Metrics & Monitoring

The Prometheus Node Exporter is an open-source time-series monitoring and alerting system for cloud-native environments, including Kubernetes, hosted by the Cloud Native Computing Foundation (CNCF) on GitHub.

It can collect and store node-level metrics as time-series data, recording information with a timestamp.

What is the Prometheus Node Exporter?

The Prometheus Node Exporter is an open-source time-series monitoring and alerting system for cloud-native environments, including Kubernetes, hosted by the Cloud Native Computing Foundation (CNCF) on GitHub. It can collect and store node-level metrics as time-series data, recording information with a timestamp. It can also collect and record labels, which are optional key-value pairs.

The statistics which are detailed in the table below are used to monitor system performance to avoid slow-down, outages, and troubleshoot node-level issues.

Components of Prometheus

  • Nodes: Servers or devices in a larger system that are capable of either sending, receiving, or forwarding information to another member of the system.
  • Collectors: Various types of collectors can be enabled to gather the statistics from nodes, containers, and pods.
  • Prometheus Server: The server is used to configure the data collection specifics via collectors from pods and nodes using a scrape configuration file. It stores data in its integrated local on-disk time series database. It uses a unique query language to aggregate results in real-time. It triggers alerts based on defined conditions. 
  • Node Exporter: The exporter exposes the metrics via the user interface (UI) and aggregates them in the system’s preferred format.

There are several third-party integrations that allow database, hardware, storage, web, messaging, network, monitoring, logging, and CI/CD metrics to be exported as Prometheus metrics. Examples of these integrations are listed below.

  • Hardware: Netgear, Windows, IBM Z, etc. 
  • Database: MySQL, MS SQL, CouchDB, MongoDB, Oracle, etc. 
  • Messaging: MQ, Kafka, MQTT, etc. 
  • Storage: NetApp, Hadoop, Pure Storage, Tivoli, etc. 
  • HTTP: Apache, Nginx, Squid, etc. 
  • APIs: Docker, Azure, AWS, GitHub, Google, etc. 
  • Issue trackers and Continuous Integration: Bitbucket, Confluence, Jenkins, JIRA, etc. 

Key Benefits of using Prometheus

  • Time Series Database (TSDB): Prometheus is a Time Series Database which can track, monitor, and aggregate metrics over time.
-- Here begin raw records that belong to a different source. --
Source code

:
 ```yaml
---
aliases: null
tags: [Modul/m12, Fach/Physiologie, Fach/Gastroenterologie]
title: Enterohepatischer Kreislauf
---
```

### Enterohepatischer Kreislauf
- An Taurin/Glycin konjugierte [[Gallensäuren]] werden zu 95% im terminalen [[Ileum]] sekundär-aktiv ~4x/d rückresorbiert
Once collected, these repeated measurements can be visualized to show patterns and anomalies. 
  • PULL Retrieval: Prometheus actively scrapes targets to retrieve system and application metrics from endpoints via HTTP calls. 
  • Centralized Control: Prometheus is configured on the Prometheus system to determine which metrics to pull from which endpoints and how often to pull them. 
  • System Discovery: Prometheus can discover new endpoints dynamically and automatically begin collecting metrics.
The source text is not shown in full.